▶ [Records shown]
§

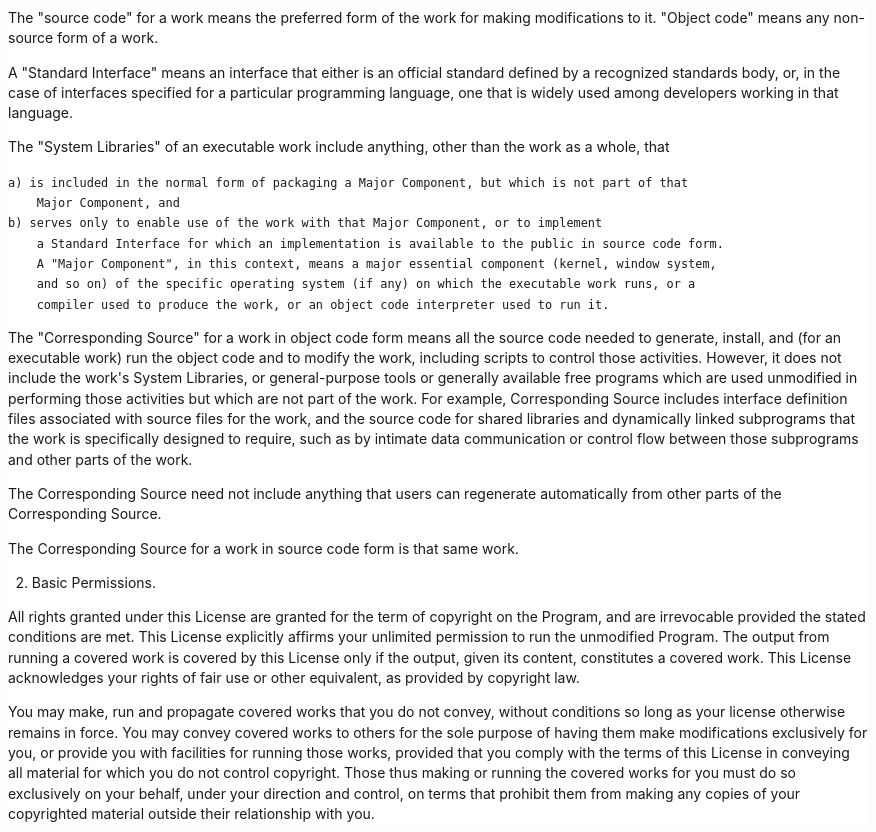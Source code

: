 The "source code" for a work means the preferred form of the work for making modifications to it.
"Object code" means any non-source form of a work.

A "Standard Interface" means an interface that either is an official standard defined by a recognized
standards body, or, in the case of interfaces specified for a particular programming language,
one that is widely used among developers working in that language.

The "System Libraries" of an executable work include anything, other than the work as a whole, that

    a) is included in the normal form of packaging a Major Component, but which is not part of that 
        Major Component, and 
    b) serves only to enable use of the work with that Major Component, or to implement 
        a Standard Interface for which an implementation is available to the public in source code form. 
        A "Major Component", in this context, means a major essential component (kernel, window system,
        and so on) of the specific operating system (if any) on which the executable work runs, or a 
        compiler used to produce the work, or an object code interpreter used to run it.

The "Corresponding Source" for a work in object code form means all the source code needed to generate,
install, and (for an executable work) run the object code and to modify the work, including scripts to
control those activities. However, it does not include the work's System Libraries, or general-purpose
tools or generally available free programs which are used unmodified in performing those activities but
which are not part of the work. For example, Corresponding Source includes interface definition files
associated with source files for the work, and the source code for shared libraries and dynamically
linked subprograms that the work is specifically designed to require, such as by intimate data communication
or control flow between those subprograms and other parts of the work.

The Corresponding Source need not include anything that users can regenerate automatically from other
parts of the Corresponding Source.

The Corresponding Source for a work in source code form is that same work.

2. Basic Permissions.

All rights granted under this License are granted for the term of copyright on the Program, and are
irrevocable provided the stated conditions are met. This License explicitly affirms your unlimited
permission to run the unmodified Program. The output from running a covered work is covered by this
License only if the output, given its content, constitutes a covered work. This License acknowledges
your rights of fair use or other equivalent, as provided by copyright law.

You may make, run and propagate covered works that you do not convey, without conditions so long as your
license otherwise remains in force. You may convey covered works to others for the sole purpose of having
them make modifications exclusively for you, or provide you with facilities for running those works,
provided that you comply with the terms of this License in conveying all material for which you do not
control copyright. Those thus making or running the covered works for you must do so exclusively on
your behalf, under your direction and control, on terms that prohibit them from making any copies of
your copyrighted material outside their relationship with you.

§

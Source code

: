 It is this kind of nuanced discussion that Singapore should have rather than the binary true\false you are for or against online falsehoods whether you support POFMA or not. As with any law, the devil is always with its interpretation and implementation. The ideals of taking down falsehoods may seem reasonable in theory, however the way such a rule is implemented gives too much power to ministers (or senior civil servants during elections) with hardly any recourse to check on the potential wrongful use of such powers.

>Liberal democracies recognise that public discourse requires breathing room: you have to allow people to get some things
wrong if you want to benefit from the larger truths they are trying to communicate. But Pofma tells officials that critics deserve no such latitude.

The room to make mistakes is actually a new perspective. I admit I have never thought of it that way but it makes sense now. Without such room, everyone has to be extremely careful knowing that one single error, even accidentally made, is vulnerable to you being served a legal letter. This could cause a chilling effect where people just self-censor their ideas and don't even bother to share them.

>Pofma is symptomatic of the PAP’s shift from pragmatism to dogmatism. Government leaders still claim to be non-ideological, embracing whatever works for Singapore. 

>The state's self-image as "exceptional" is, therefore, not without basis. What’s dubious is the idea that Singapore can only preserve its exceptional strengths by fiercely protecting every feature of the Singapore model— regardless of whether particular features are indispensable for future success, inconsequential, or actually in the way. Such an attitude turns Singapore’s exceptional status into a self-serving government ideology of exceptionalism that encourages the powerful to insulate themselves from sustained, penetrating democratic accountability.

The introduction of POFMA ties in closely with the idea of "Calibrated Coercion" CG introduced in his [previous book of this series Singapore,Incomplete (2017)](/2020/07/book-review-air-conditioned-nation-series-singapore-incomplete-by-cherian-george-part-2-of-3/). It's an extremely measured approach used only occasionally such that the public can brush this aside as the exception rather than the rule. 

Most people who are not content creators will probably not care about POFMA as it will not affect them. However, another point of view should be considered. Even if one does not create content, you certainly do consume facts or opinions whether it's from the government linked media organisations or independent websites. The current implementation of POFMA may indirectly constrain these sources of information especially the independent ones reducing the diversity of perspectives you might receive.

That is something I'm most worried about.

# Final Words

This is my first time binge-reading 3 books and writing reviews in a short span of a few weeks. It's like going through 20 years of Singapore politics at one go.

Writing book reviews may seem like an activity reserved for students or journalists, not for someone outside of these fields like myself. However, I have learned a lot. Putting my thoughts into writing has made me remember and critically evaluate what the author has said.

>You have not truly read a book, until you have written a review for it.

§

Please copy, exactly as written, every line in the listing above from the line with "work in object" up to and including the line with "or control flow".

▶ [Solution for this task]
The "Corresponding Source" for a work in object code form means all the source code needed to generate,
install, and (for an executable work) run the object code and to modify the work, including scripts to
control those activities. However, it does not include the work's System Libraries, or general-purpose
tools or generally available free programs which are used unmodified in performing those activities but
which are not part of the work. For example, Corresponding Source includes interface definition files
associated with source files for the work, and the source code for shared libraries and dynamically
linked subprograms that the work is specifically designed to require, such as by intimate data communication
or control flow between those subprograms and other parts of the work.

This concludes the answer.